El Almirante ha mandado llamarlo.
Papamoscas se encuentra, hecho un manojo de nervios, a la puerta de lo que un día fue el puesto de control móvil de un presidente de Estados Unidos. Hay otros dos hombres allí. Llevan camisa blanca y corbata oscura. El sedán negro que aguarda al pie de la escalerilla debe de ser de ellos. El Almirante está sentado ante su mesa. Papamoscas quisiera saber si debe entrar, o si sería más sensato darse la vuelta y echar a correr. Pero el Almirante lo ve, y su mirada tiene el efecto de paralizarle los pies.
—¿Quería verme, señor?
—Sí, Zachary. Toma asiento.
Él obliga a sus pies a moverse hacia la silla que está colocada enfrente del Almirante.
—Papamoscas —dice—. Todo el mundo me llama Papamoscas, nada más.
—¿Y ese nombre lo has elegido tú, o ellos? —pregunta el Almirante.
—Bueno… ellos más bien. Pero yo ya me he acostumbrado.
—No dejes que nadie decida cómo llamarte —dice el Almirante. Pasa las hojas de una carpeta que tiene una foto de Papamoscas sujeta a la parte de delante con un clip. Es una carpeta llena de papeles, y a Papamoscas no le entra en la cabeza que en su vida haya tantas cosas interesantes como para llenar una carpeta tan gorda.
—Tal vez no lo comprendas, pero tú eres un muchacho muy especial —dice el Almirante.
Papamoscas no puede hacer más que mirarse los cordones de los zapatos, cuyo lazo está, como siempre, a punto de deshacerse:
—¿Por eso estoy aquí, señor? ¿Porque soy especial?
—Sí, Zachary. Y por ese motivo, vas a dejarnos hoy.

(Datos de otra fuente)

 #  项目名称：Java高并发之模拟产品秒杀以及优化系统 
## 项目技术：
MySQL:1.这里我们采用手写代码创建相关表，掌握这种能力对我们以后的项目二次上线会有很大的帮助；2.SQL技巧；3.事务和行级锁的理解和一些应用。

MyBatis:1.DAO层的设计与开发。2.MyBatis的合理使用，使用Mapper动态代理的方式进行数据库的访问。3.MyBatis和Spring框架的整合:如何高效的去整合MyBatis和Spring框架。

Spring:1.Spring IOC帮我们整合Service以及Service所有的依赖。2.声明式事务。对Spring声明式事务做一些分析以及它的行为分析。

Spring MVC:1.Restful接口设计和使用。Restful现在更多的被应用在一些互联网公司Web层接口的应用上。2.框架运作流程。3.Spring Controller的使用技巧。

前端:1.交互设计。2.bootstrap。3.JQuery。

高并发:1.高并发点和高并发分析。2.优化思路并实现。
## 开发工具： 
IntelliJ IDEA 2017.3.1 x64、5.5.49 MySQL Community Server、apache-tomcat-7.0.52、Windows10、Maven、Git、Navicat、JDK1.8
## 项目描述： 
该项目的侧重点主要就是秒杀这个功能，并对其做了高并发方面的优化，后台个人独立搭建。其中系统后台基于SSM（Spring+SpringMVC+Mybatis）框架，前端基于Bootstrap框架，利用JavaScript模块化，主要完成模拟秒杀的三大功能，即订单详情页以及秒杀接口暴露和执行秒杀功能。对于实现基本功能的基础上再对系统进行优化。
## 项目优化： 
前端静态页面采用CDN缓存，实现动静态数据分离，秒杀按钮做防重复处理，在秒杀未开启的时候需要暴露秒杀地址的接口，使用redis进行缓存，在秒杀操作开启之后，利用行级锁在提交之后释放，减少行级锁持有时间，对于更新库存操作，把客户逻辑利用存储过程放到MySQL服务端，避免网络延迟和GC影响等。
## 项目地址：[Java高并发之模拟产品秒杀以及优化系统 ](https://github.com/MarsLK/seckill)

Papamoscas levanta los ojos:
—¿Qué…?
—Hay una mujer que quiere conocerte. De hecho, es alguien que lleva mucho tiempo buscándote.
—¿De verdad?
—Esos señores te llevarán con ella.
—¿Quién es? —Papamoscas tiene desde hace mucho tiempo la fantasía de que uno de sus padres sigue con vida. Si no su madre, entonces su padre. Siempre ha soñado que su padre era en realidad un espía, y que su muerte, hace años, no fue más que la versión oficial, y que él ha escapado, y se encuentra por los salvajes confines del mundo luchando contra el mal, como un héroe de cómic pero en la vida real.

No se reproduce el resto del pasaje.